Die Trauer meines Sohnes kam immer wieder schubweise. Er hatte Schuldgefühle, weil er im Unterricht manchmal laut gewesen ist, glaubte, der Lehrer habe sich deswegen umgebracht. Er hatte Angst, dass meinem Mann oder mir etwas zustoßen könnte, denn es war ihm plötzlich klar, dass auch geliebte Menschen jederzeit sterben können und dann für immer weg sind. Zwischendurch war er immer wieder ganz normal, konnte spielen und lachen.
Die Trauer verklang langsam, bis die Schule Mitte März entschied, das Häuschen nun doch als Gartenhaus zu verwenden und den Kindern fortan den Zugang verwehrte. Seitdem ist es wieder schwieriger und gestern Abend hat mein Sohn anderthalb Stunden geweint und geschrieen und gesagt, er möchte nie mehr in die Schule gehen. Ich habe lange mit ihm gesprochen und ihn getröstet. Ich hatte der Schule auch schon meinen Unmut über ihr Vorgehen (das vorab leider nicht mit den Eltern kommuniziert wurde) mitgeteilt, aber dort nahm man mich leider nicht ernst.
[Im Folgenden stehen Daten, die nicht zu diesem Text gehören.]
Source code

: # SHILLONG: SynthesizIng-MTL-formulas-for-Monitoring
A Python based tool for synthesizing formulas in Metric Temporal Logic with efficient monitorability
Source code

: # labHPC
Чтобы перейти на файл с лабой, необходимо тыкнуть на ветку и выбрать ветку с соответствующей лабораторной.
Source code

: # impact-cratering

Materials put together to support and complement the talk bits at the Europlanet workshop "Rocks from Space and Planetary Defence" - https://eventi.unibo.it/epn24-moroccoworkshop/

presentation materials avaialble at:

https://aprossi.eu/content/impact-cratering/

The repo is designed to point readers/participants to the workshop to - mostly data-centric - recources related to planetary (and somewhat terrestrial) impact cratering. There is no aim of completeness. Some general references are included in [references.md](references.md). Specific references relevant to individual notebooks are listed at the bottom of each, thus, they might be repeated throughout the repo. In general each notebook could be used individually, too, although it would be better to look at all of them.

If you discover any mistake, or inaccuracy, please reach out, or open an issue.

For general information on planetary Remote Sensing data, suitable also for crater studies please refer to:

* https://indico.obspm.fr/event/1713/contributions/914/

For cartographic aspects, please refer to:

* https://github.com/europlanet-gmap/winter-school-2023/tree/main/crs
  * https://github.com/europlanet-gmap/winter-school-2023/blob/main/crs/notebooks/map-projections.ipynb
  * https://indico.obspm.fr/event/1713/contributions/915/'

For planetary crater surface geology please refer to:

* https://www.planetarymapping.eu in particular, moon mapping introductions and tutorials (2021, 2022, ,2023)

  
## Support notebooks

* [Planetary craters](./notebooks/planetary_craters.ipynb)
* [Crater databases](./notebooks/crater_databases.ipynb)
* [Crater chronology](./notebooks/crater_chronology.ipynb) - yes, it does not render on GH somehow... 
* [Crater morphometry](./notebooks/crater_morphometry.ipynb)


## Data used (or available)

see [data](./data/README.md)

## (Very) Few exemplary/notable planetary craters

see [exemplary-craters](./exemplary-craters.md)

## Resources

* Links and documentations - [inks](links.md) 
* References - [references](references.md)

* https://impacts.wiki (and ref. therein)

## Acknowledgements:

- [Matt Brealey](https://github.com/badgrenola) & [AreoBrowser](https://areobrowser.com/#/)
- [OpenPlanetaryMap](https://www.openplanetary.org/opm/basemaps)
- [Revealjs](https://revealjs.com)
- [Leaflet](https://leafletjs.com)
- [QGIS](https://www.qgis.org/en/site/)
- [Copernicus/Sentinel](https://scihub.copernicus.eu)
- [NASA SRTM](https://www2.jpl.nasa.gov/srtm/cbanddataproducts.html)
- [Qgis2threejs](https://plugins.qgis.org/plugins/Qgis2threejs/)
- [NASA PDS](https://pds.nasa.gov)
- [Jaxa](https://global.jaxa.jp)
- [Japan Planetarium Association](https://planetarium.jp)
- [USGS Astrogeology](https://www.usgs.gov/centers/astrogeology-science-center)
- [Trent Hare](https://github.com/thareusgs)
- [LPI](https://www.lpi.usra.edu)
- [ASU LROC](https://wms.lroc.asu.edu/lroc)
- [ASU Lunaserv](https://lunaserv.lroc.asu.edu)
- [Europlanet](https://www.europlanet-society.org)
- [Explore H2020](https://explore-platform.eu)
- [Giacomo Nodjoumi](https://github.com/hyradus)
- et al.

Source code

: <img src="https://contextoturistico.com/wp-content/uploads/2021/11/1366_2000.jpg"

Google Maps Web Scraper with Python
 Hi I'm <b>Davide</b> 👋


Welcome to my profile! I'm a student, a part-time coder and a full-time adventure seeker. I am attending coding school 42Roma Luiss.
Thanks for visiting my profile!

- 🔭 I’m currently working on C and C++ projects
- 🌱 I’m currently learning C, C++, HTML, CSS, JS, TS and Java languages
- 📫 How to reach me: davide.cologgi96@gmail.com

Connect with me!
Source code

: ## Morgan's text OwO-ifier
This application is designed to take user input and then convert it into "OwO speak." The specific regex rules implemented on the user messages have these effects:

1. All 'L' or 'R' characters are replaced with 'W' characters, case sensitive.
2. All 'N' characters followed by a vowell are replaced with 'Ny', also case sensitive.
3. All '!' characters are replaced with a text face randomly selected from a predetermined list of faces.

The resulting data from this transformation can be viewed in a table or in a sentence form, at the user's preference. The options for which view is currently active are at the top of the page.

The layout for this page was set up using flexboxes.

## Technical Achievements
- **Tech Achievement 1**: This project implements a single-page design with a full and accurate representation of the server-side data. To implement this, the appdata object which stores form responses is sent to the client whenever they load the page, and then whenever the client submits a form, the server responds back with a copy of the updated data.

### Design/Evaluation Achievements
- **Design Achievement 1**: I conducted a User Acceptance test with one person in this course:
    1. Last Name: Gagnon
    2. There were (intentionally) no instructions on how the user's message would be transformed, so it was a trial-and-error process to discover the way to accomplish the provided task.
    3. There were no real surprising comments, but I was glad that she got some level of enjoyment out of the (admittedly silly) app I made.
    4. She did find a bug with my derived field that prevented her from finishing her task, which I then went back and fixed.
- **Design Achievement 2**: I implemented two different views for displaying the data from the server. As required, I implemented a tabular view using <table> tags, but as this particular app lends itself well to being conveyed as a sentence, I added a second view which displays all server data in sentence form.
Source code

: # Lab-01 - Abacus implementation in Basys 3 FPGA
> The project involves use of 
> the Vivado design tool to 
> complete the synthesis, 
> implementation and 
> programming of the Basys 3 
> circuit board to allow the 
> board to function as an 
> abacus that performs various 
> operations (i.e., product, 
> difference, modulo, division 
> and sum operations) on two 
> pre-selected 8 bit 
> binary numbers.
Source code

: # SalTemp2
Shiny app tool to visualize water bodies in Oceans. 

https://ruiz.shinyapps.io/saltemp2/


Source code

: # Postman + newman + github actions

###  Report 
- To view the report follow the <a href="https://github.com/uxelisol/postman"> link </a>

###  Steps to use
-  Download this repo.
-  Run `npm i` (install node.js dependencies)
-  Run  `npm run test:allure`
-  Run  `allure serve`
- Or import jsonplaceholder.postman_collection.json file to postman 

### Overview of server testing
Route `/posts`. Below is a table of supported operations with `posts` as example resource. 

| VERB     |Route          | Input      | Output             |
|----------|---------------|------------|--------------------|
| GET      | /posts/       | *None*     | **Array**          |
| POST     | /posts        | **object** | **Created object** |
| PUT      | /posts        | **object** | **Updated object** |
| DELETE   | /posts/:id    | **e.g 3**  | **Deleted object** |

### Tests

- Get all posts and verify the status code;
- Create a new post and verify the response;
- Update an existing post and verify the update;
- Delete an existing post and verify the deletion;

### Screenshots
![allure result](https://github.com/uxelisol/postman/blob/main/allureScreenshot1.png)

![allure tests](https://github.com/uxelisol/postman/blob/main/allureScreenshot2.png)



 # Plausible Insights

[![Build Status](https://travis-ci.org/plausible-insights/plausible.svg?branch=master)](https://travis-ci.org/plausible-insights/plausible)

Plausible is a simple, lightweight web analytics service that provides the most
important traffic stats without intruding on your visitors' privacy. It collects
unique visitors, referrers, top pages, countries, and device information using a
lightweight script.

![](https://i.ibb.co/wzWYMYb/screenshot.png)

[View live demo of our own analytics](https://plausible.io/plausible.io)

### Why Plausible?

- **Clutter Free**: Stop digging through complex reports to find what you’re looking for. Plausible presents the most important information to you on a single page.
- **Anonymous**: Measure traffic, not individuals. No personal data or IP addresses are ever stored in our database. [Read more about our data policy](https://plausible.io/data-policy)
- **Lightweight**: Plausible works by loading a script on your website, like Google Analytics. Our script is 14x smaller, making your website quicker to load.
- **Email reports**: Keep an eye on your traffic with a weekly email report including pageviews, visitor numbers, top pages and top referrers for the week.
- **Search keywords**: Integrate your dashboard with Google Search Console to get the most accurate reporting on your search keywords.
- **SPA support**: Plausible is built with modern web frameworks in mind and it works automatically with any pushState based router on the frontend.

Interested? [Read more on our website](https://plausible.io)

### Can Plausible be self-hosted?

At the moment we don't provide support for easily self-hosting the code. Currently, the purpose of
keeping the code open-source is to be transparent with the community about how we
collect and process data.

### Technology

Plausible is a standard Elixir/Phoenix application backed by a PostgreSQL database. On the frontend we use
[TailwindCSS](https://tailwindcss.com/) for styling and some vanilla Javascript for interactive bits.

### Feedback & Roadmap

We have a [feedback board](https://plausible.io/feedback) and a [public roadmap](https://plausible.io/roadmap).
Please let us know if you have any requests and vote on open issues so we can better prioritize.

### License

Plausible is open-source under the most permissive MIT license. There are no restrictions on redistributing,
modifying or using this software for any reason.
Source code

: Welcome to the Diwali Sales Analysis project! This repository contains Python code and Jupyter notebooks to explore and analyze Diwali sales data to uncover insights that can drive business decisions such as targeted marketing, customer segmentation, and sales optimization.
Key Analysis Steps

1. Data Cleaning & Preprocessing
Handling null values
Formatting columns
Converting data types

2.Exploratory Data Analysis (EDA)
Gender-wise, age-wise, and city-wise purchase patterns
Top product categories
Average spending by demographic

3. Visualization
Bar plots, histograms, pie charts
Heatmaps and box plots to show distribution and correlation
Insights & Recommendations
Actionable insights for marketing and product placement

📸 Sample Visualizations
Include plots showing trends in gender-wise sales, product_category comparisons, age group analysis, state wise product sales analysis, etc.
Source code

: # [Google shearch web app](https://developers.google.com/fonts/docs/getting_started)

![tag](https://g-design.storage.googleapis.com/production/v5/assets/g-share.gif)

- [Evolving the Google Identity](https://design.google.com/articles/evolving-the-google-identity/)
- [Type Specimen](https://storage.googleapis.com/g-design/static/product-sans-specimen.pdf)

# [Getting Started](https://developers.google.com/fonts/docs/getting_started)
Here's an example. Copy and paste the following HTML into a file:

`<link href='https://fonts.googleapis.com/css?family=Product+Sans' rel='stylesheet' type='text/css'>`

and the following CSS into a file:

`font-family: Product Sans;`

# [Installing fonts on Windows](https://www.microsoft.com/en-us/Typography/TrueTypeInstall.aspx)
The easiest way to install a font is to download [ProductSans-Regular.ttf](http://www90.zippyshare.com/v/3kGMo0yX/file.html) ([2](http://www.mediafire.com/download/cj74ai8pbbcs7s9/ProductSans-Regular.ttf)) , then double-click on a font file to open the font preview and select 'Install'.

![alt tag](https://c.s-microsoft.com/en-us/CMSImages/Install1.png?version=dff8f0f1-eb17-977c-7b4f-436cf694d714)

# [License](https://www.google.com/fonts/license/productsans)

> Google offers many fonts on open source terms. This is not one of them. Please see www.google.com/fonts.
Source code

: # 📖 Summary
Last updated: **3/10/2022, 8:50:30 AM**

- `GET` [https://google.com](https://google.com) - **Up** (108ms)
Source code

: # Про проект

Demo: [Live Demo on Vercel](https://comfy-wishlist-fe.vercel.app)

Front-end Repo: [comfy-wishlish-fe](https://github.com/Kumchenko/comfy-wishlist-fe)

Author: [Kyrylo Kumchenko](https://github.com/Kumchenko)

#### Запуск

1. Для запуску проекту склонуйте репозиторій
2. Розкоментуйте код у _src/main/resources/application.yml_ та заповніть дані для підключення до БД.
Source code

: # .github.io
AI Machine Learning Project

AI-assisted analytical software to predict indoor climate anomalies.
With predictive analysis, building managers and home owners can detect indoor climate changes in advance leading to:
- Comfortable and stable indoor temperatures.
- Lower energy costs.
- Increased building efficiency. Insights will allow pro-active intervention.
Ich weiß nicht, wie ich meinem Sohn helfen kann, das Geschehene zu verarbeiten. Ich weiß auch nicht, ob das alles noch im "normalen" Rahmen ist oder ob wir professionelle Hilfe in Anspruch nehmen sollten. Hat jemand hier ähnliche Erfahrungen? Wie geht Ihr mit der Trauer Eurer Kinder um?